In the end, I decided that the only film that really speaks to my contrarian, canadian, underground queer spirit is Forbidden Love: The Unashamed Stories of Lesbian Lives. On the surface, she is messy and scrappy, but something about listening to old lesbians speak is captivating, and charming regardless.
—cynthia cepeda
Tropical Malady (2004)
There’s the romance in a mixtape for a crush—I remember writing liner notes for one I made for my high school sort-of-girlfriend and it felt more intimate than sex. There’s the sensuality of touching in a dark still theatre, kissing knuckles outside on a windy night. Here the film cleaves, both a split and a splice. There’s the eroticism of a monster, a trail, a hunt—I shiver and swoon at the line “I give you my spirit, my flesh, and my memories.”
—Sennah Yee, Managing Editor
Wojnarowicz: Fuck You Faggot Fucker (2020)
I’m not going to say this is a masterpiece of documentary filmmaking, but watching it recently was a welcome shot in the arm of rage, disillusionment, poverty, and how a desire to create can supercede it all.
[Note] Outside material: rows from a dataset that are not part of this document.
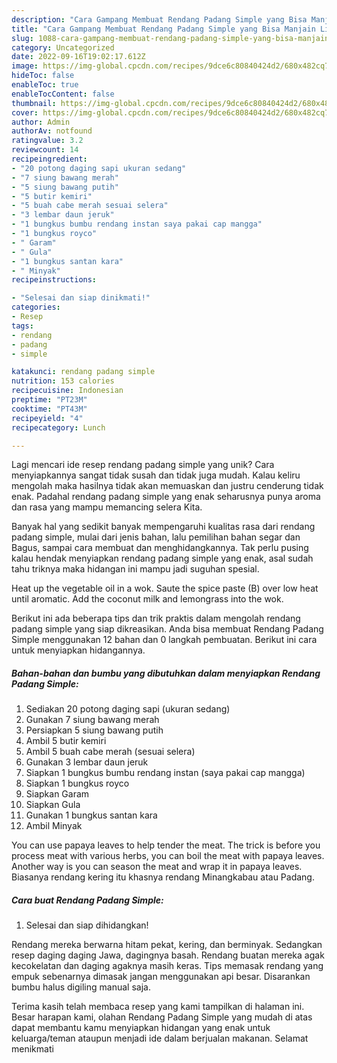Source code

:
 ```yaml
---
description: "Cara Gampang Membuat Rendang Padang Simple yang Bisa Manjain Lidah"
title: "Cara Gampang Membuat Rendang Padang Simple yang Bisa Manjain Lidah"
slug: 1088-cara-gampang-membuat-rendang-padang-simple-yang-bisa-manjain-lidah
category: Uncategorized
date: 2022-09-16T19:02:17.612Z
image: https://img-global.cpcdn.com/recipes/9dce6c80840424d2/680x482cq70/rendang-padang-simple-foto-resep-utama.jpg
hideToc: false
enableToc: true
enableTocContent: false
thumbnail: https://img-global.cpcdn.com/recipes/9dce6c80840424d2/680x482cq70/rendang-padang-simple-foto-resep-utama.jpg
cover: https://img-global.cpcdn.com/recipes/9dce6c80840424d2/680x482cq70/rendang-padang-simple-foto-resep-utama.jpg
author: Admin
authorAv: notfound
ratingvalue: 3.2
reviewcount: 14
recipeingredient:
- "20 potong daging sapi ukuran sedang"
- "7 siung bawang merah"
- "5 siung bawang putih"
- "5 butir kemiri"
- "5 buah cabe merah sesuai selera"
- "3 lembar daun jeruk"
- "1 bungkus bumbu rendang instan saya pakai cap mangga"
- "1 bungkus royco"
- " Garam"
- " Gula"
- "1 bungkus santan kara"
- " Minyak"
recipeinstructions:

- "Selesai dan siap dinikmati!"
categories:
- Resep
tags:
- rendang
- padang
- simple

katakunci: rendang padang simple 
nutrition: 153 calories
recipecuisine: Indonesian
preptime: "PT23M"
cooktime: "PT43M"
recipeyield: "4"
recipecategory: Lunch

---
```





Lagi mencari ide resep rendang padang simple yang unik? Cara menyiapkannya sangat tidak susah dan tidak juga mudah. Kalau keliru mengolah maka hasilnya tidak akan memuaskan dan justru cenderung tidak enak. Padahal rendang padang simple yang enak seharusnya punya aroma dan rasa yang mampu memancing selera Kita.





Banyak hal yang sedikit banyak mempengaruhi kualitas rasa dari rendang padang simple, mulai dari jenis bahan, lalu pemilihan bahan segar dan Bagus, sampai cara membuat dan menghidangkannya. Tak perlu pusing kalau hendak menyiapkan rendang padang simple yang enak,      asal sudah tahu triknya maka hidangan ini mampu jadi suguhan spesial.














Heat up the vegetable oil in a wok. Saute the spice paste (B) over low heat until aromatic. Add the coconut milk and lemongrass into the wok.






Berikut ini ada beberapa tips dan trik praktis dalam mengolah rendang padang simple yang siap dikreasikan. Anda bisa membuat Rendang Padang Simple menggunakan 12 bahan dan 0 langkah pembuatan. Berikut ini cara untuk menyiapkan hidangannya.

<!--inarticleads1-->

##### Bahan-bahan dan bumbu yang dibutuhkan dalam menyiapkan Rendang Padang Simple:

1. Sediakan 20 potong daging sapi (ukuran sedang)
1. Gunakan 7 siung bawang merah
1. Persiapkan 5 siung bawang putih
1. Ambil 5 butir kemiri
1. Ambil 5 buah cabe merah (sesuai selera)
1. Gunakan 3 lembar daun jeruk
1. Siapkan 1 bungkus bumbu rendang instan (saya pakai cap mangga)
1. Siapkan 1 bungkus royco
1. Siapkan  Garam
1. Siapkan  Gula
1. Gunakan 1 bungkus santan kara
1. Ambil  Minyak


You can use papaya leaves to help tender the meat. The trick is before you process meat with various herbs, you can boil the meat with papaya leaves. Another way is you can season the meat and wrap it in papaya leaves. Biasanya rendang kering itu khasnya rendang Minangkabau atau Padang. 

<!--inarticleads2-->

##### Cara buat Rendang Padang Simple:


1. Selesai dan siap dihidangkan!

Rendang mereka berwarna hitam pekat, kering, dan berminyak. Sedangkan resep daging daging Jawa, dagingnya basah. Rendang buatan mereka agak kecokelatan dan daging agaknya masih keras. Tips memasak rendang yang empuk sebenarnya dimasak jangan menggunakan api besar. Disarankan bumbu halus digiling manual saja. 

Terima kasih telah membaca resep yang kami tampilkan di halaman ini. Besar harapan kami, olahan Rendang Padang Simple yang mudah di atas dapat membantu kamu menyiapkan hidangan yang enak untuk keluarga/teman ataupun menjadi ide dalam berjualan makanan. Selamat menikmati
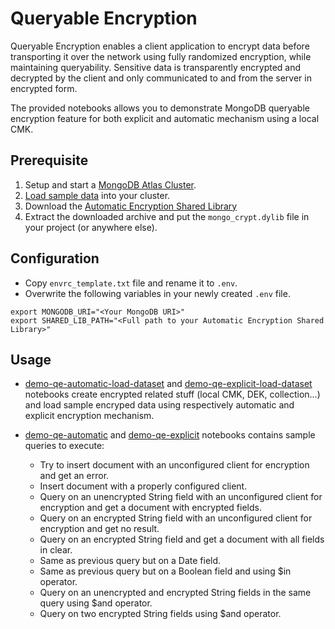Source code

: # Queryable Encryption
Queryable Encryption enables a client application to encrypt data before transporting it over the network using fully randomized encryption, while maintaining queryability. Sensitive data is transparently encrypted and decrypted by the client and only communicated to and from the server in encrypted form.

The provided notebooks allows you to demonstrate MongoDB queryable encryption feature for both explicit and automatic mechanism using a local CMK.

## Prerequisite

1. Setup and start a [MongoDB Atlas Cluster](https://www.mongodb.com/docs/atlas/getting-started/?jmp=docs).
2. [Load sample data](https://www.mongodb.com/docs/atlas/sample-data/) into your cluster.
3. Download the [Automatic Encryption Shared Library](https://www.mongodb.com/docs/v7.0/core/queryable-encryption/reference/shared-library/#std-label-qe-reference-shared-library-download)
4. Extract the downloaded archive and put the `mongo_crypt.dylib` file in your project (or anywhere else).


## Configuration

- Copy `envrc_template.txt` file and rename it to `.env`.
- Overwrite the following variables in your newly created `.env` file.
```
export MONGODB_URI="<Your MongoDB URI>"
export SHARED_LIB_PATH="<Full path to your Automatic Encryption Shared Library>"

```
## Usage


* [demo-qe-automatic-load-dataset](demo-qe-automatic-load-dataset.ipynb) and [demo-qe-explicit-load-dataset](demo-qe-explicit-load-dataset.ipynb) notebooks create encrypted related stuff (local CMK, DEK, collection...) and load sample encryped data using respectively automatic and explicit encryption mechanism.
   
* [demo-qe-automatic](demo-qe-automatic.ipynb) and [demo-qe-explicit](demo-qe-explicit.ipynb) notebooks contains sample queries to execute:
    * Try to insert document with an unconfigured client for encryption and get an error.
    * Insert document with a properly configured client.
    * Query on an unencrypted String field with an unconfigured client for encryption and get a  document with encrypted fields.
    * Query on an encrypted String field with an unconfigured client for encryption and get no result.
    * Query on an encrypted String field and get a  document with all fields in clear.
    * Same as previous query but on a Date field.
    * Same as previous query but on a Boolean field and using $in operator.
    * Query on an unencrypted and encrypted String fields in the same query using $and operator.
    * Query on two encrypted String fields using $and operator.


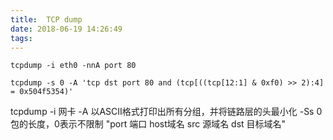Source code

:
 ```yaml
---
title:  TCP dump
date: 2018-06-19 14:26:49
tags:
---
```


```shell
tcpdump -i eth0 -nnA port 80
```

```shell
tcpdump -s 0 -A 'tcp dst port 80 and (tcp[((tcp[12:1] & 0xf0) >> 2):4] = 0x504f5354)'
```

tcpdump -i 网卡  -A 以ASCII格式打印出所有分组，并将链路层的头最小化 -Ss 0 包的长度，0表示不限制  "port 端口 host域名 src 源域名 dst 目标域名" 

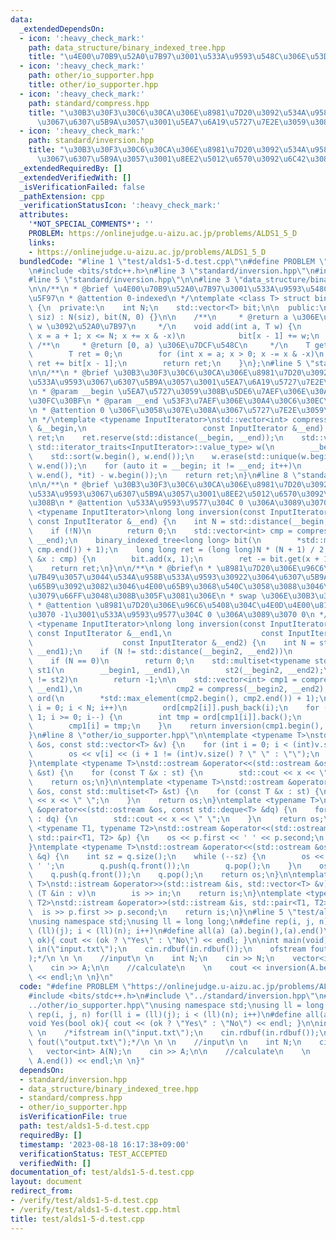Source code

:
 ```yaml
---
data:
  _extendedDependsOn:
  - icon: ':heavy_check_mark:'
    path: data_structure/binary_indexed_tree.hpp
    title: "\u4E00\u70B9\u52A0\u7B97\u3001\u533A\u9593\u548C\u306E\u53D6\u5F97"
  - icon: ':heavy_check_mark:'
    path: other/io_supporter.hpp
    title: other/io_supporter.hpp
  - icon: ':heavy_check_mark:'
    path: standard/compress.hpp
    title: "\u30B3\u30F3\u30C6\u30CA\u306E\u8981\u7D20\u3092\u534A\u958B\u533A\u9593\
      \u3067\u6307\u5B9A\u3057\u3001\u5EA7\u6A19\u5727\u7E2E\u3059\u308B"
  - icon: ':heavy_check_mark:'
    path: standard/inversion.hpp
    title: "\u30B3\u30F3\u30C6\u30CA\u306E\u8981\u7D20\u3092\u534A\u958B\u533A\u9593\
      \u3067\u6307\u5B9A\u3057\u3001\u8EE2\u5012\u6570\u3092\u6C42\u3081\u308B"
  _extendedRequiredBy: []
  _extendedVerifiedWith: []
  _isVerificationFailed: false
  _pathExtension: cpp
  _verificationStatusIcon: ':heavy_check_mark:'
  attributes:
    '*NOT_SPECIAL_COMMENTS*': ''
    PROBLEM: https://onlinejudge.u-aizu.ac.jp/problems/ALDS1_5_D
    links:
    - https://onlinejudge.u-aizu.ac.jp/problems/ALDS1_5_D
  bundledCode: "#line 1 \"test/alds1-5-d.test.cpp\"\n#define PROBLEM \"https://onlinejudge.u-aizu.ac.jp/problems/ALDS1_5_D\"\
    \n#include <bits/stdc++.h>\n#line 3 \"standard/inversion.hpp\"\n#include <type_traits>\n\
    #line 5 \"standard/inversion.hpp\"\n\n#line 3 \"data_structure/binary_indexed_tree.hpp\"\
    \n\n/**\n * @brief \u4E00\u70B9\u52A0\u7B97\u3001\u533A\u9593\u548C\u306E\u53D6\
    \u5F97\n * @attention 0-indexed\n */\ntemplate <class T> struct binary_indexed_tree\
    \ {\n  private:\n    int N;\n    std::vector<T> bit;\n\n  public:\n    binary_indexed_tree(int\
    \ siz) : N(siz), bit(N, 0) {}\n\n    /**\n     * @return a \u306E\u4F4D\u7F6E\u306B\
    \ w \u3092\u52A0\u7B97\n     */\n    void add(int a, T w) {\n        for (int\
    \ x = a + 1; x <= N; x += x & -x)\n            bit[x - 1] += w;\n    }\n\n   \
    \ /**\n     * @return [0, a) \u306E\u7DCF\u548C\n     */\n    T get(int a) {\n\
    \        T ret = 0;\n        for (int x = a; x > 0; x -= x & -x)\n           \
    \ ret += bit[x - 1];\n        return ret;\n    }\n};\n#line 5 \"standard/compress.hpp\"\
    \n\n/**\n * @brief \u30B3\u30F3\u30C6\u30CA\u306E\u8981\u7D20\u3092\u534A\u958B\
    \u533A\u9593\u3067\u6307\u5B9A\u3057\u3001\u5EA7\u6A19\u5727\u7E2E\u3059\u308B\
    \n * @param __begin \u5EA7\u5727\u3059\u308B\u5DE6\u7AEF\u306E\u30A4\u30C6\u30EC\
    \u30FC\u30BF\n * @param __end \u53F3\u7AEF\u306E\u30A4\u30C6\u30EC\u30FC\u30BF\
    \n * @attention 0 \u306F\u3058\u307E\u308A\u3067\u5727\u7E2E\u3059\u308B\u3002\
    \n */\ntemplate <typename InputIterator>\nstd::vector<int> compress(const InputIterator\
    \ &__begin,\n                          const InputIterator &__end) {\n    std::vector<int>\
    \ ret;\n    ret.reserve(std::distance(__begin, __end));\n    std::vector<typename\
    \ std::iterator_traits<InputIterator>::value_type> w(\n        __begin, __end);\n\
    \    std::sort(w.begin(), w.end());\n    w.erase(std::unique(w.begin(), w.end()),\
    \ w.end());\n    for (auto it = __begin; it != __end; it++)\n        ret.push_back(std::lower_bound(w.begin(),\
    \ w.end(), *it) - w.begin());\n    return ret;\n}\n#line 8 \"standard/inversion.hpp\"\
    \n\n/**\n * @brief \u30B3\u30F3\u30C6\u30CA\u306E\u8981\u7D20\u3092\u534A\u958B\
    \u533A\u9593\u3067\u6307\u5B9A\u3057\u3001\u8EE2\u5012\u6570\u3092\u6C42\u3081\
    \u308B\n * @attention \u533A\u9593\u9577\u304C 0 \u306A\u3089\u3070 0\n */\ntemplate\
    \ <typename InputIterator>\nlong long inversion(const InputIterator &__begin,\
    \ const InputIterator &__end) {\n    int N = std::distance(__begin, __end);\n\
    \    if (!N)\n        return 0;\n    std::vector<int> cmp = compress(__begin,\
    \ __end);\n    binary_indexed_tree<long long> bit(\n        *std::max_element(cmp.begin(),\
    \ cmp.end()) + 1);\n    long long ret = (long long)N * (N + 1) / 2;\n    for (auto\
    \ &x : cmp) {\n        bit.add(x, 1);\n        ret -= bit.get(x + 1);\n    }\n\
    \    return ret;\n}\n\n/**\n * @brief\n * \u8981\u7D20\u306E\u96C6\u5408\u304C\
    \u7B49\u3057\u3044\u534A\u958B\u533A\u9593\u30922\u3064\u6307\u5B9A\u3002\u4E00\
    \u65B9\u3092\u3082\u3046\u4E00\u65B9\u3068\u540C\u3058\u3088\u3046\u306B\u4E26\
    \u3079\u66FF\u3048\u308B\u305F\u3081\u306E\n * swap \u306E\u30B3\u30B9\u30C8\n\
    \ * @attention \u8981\u7D20\u306E\u96C6\u5408\u304C\u4E0D\u4E00\u81F4\u306A\u3089\
    \u3070 -1\u3001\u533A\u9593\u9577\u304C 0 \u306A\u3089\u3070 0\n */\ntemplate\
    \ <typename InputIterator>\nlong long inversion(const InputIterator &__begin1,\
    \ const InputIterator &__end1,\n                    const InputIterator &__begin2,\n\
    \                    const InputIterator &__end2) {\n    int N = std::distance(__begin1,\
    \ __end1);\n    if (N != std::distance(__begin2, __end2))\n        return -1;\n\
    \    if (N == 0)\n        return 0;\n    std::multiset<typename std::iterator_traits<InputIterator>::value_type>\
    \ st1(\n        __begin1, __end1),\n        st2(__begin2, __end2);\n    if (st1\
    \ != st2)\n        return -1;\n\n    std::vector<int> cmp1 = compress(__begin1,\
    \ __end1),\n                     cmp2 = compress(__begin2, __end2);\n    std::vector<std::vector<int>>\
    \ ord(\n        *std::max_element(cmp2.begin(), cmp2.end()) + 1);\n    for (int\
    \ i = 0; i < N; i++)\n        ord[cmp2[i]].push_back(i);\n    for (int i = N -\
    \ 1; i >= 0; i--) {\n        int tmp = ord[cmp1[i]].back();\n        ord[cmp1[i]].pop_back();\n\
    \        cmp1[i] = tmp;\n    }\n    return inversion(cmp1.begin(), cmp1.end());\n\
    }\n#line 8 \"other/io_supporter.hpp\"\n\ntemplate <typename T>\nstd::ostream &operator<<(std::ostream\
    \ &os, const std::vector<T> &v) {\n    for (int i = 0; i < (int)v.size(); i++)\n\
    \        os << v[i] << (i + 1 != (int)v.size() ? \" \" : \"\");\n    return os;\n\
    }\ntemplate <typename T>\nstd::ostream &operator<<(std::ostream &os, const std::set<T>\
    \ &st) {\n    for (const T &x : st) {\n        std::cout << x << \" \";\n    }\n\
    \    return os;\n}\n\ntemplate <typename T>\nstd::ostream &operator<<(std::ostream\
    \ &os, const std::multiset<T> &st) {\n    for (const T &x : st) {\n        std::cout\
    \ << x << \" \";\n    }\n    return os;\n}\ntemplate <typename T>\nstd::ostream\
    \ &operator<<(std::ostream &os, const std::deque<T> &dq) {\n    for (const T &x\
    \ : dq) {\n        std::cout << x << \" \";\n    }\n    return os;\n}\ntemplate\
    \ <typename T1, typename T2>\nstd::ostream &operator<<(std::ostream &os, const\
    \ std::pair<T1, T2> &p) {\n    os << p.first << ' ' << p.second;\n    return os;\n\
    }\ntemplate <typename T>\nstd::ostream &operator<<(std::ostream &os, std::queue<T>\
    \ &q) {\n    int sz = q.size();\n    while (--sz) {\n        os << q.front() <<\
    \ ' ';\n        q.push(q.front());\n        q.pop();\n    }\n    os << q.front();\n\
    \    q.push(q.front());\n    q.pop();\n    return os;\n}\n\ntemplate <typename\
    \ T>\nstd::istream &operator>>(std::istream &is, std::vector<T> &v) {\n    for\
    \ (T &in : v)\n        is >> in;\n    return is;\n}\ntemplate <typename T1, typename\
    \ T2>\nstd::istream &operator>>(std::istream &is, std::pair<T1, T2> &p) {\n  \
    \  is >> p.first >> p.second;\n    return is;\n}\n#line 5 \"test/alds1-5-d.test.cpp\"\
    \nusing namespace std;\nusing ll = long long;\n#define rep(i, j, n) for(ll i =\
    \ (ll)(j); i < (ll)(n); i++)\n#define all(a) (a).begin(),(a).end()\nvoid Yes(bool\
    \ ok){ cout << (ok ? \"Yes\" : \"No\") << endl; }\n\nint main(void){\n \n    /*ifstream\
    \ in(\"input.txt\");\n    cin.rdbuf(in.rdbuf());\n    ofstream fout(\"output.txt\"\
    );*/\n \n \n    //input\n \n    int N;\n    cin >> N;\n    vector<int> A(N);\n\
    \    cin >> A;\n\n    //calculate\n    \n    cout << inversion(A.begin(), A.end())\
    \ << endl;\n \n}\n"
  code: "#define PROBLEM \"https://onlinejudge.u-aizu.ac.jp/problems/ALDS1_5_D\"\n\
    #include <bits/stdc++.h>\n#include \"../standard/inversion.hpp\"\n#include \"\
    ../other/io_supporter.hpp\"\nusing namespace std;\nusing ll = long long;\n#define\
    \ rep(i, j, n) for(ll i = (ll)(j); i < (ll)(n); i++)\n#define all(a) (a).begin(),(a).end()\n\
    void Yes(bool ok){ cout << (ok ? \"Yes\" : \"No\") << endl; }\n\nint main(void){\n\
    \ \n    /*ifstream in(\"input.txt\");\n    cin.rdbuf(in.rdbuf());\n    ofstream\
    \ fout(\"output.txt\");*/\n \n \n    //input\n \n    int N;\n    cin >> N;\n \
    \   vector<int> A(N);\n    cin >> A;\n\n    //calculate\n    \n    cout << inversion(A.begin(),\
    \ A.end()) << endl;\n \n}"
  dependsOn:
  - standard/inversion.hpp
  - data_structure/binary_indexed_tree.hpp
  - standard/compress.hpp
  - other/io_supporter.hpp
  isVerificationFile: true
  path: test/alds1-5-d.test.cpp
  requiredBy: []
  timestamp: '2023-08-18 16:17:38+09:00'
  verificationStatus: TEST_ACCEPTED
  verifiedWith: []
documentation_of: test/alds1-5-d.test.cpp
layout: document
redirect_from:
- /verify/test/alds1-5-d.test.cpp
- /verify/test/alds1-5-d.test.cpp.html
title: test/alds1-5-d.test.cpp
---
```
David Wojnarowicz came out of a brutal upbringing and a period as a hustler in Times Square that nearly killed him to make some of the most urgent art of the ‘70s and ‘80s. If you can get past Fran Lebowitz’s “those were the days” soundbites about the Lower East Side art scene, you may find some catharsis in Wojnarowicz’s bile towards both the Reagan-era conservatism that was indifferent to a generation of queers dying of AIDS and an art world that happily took those assholes’ money to barter a piece of the artist’s renegade genius.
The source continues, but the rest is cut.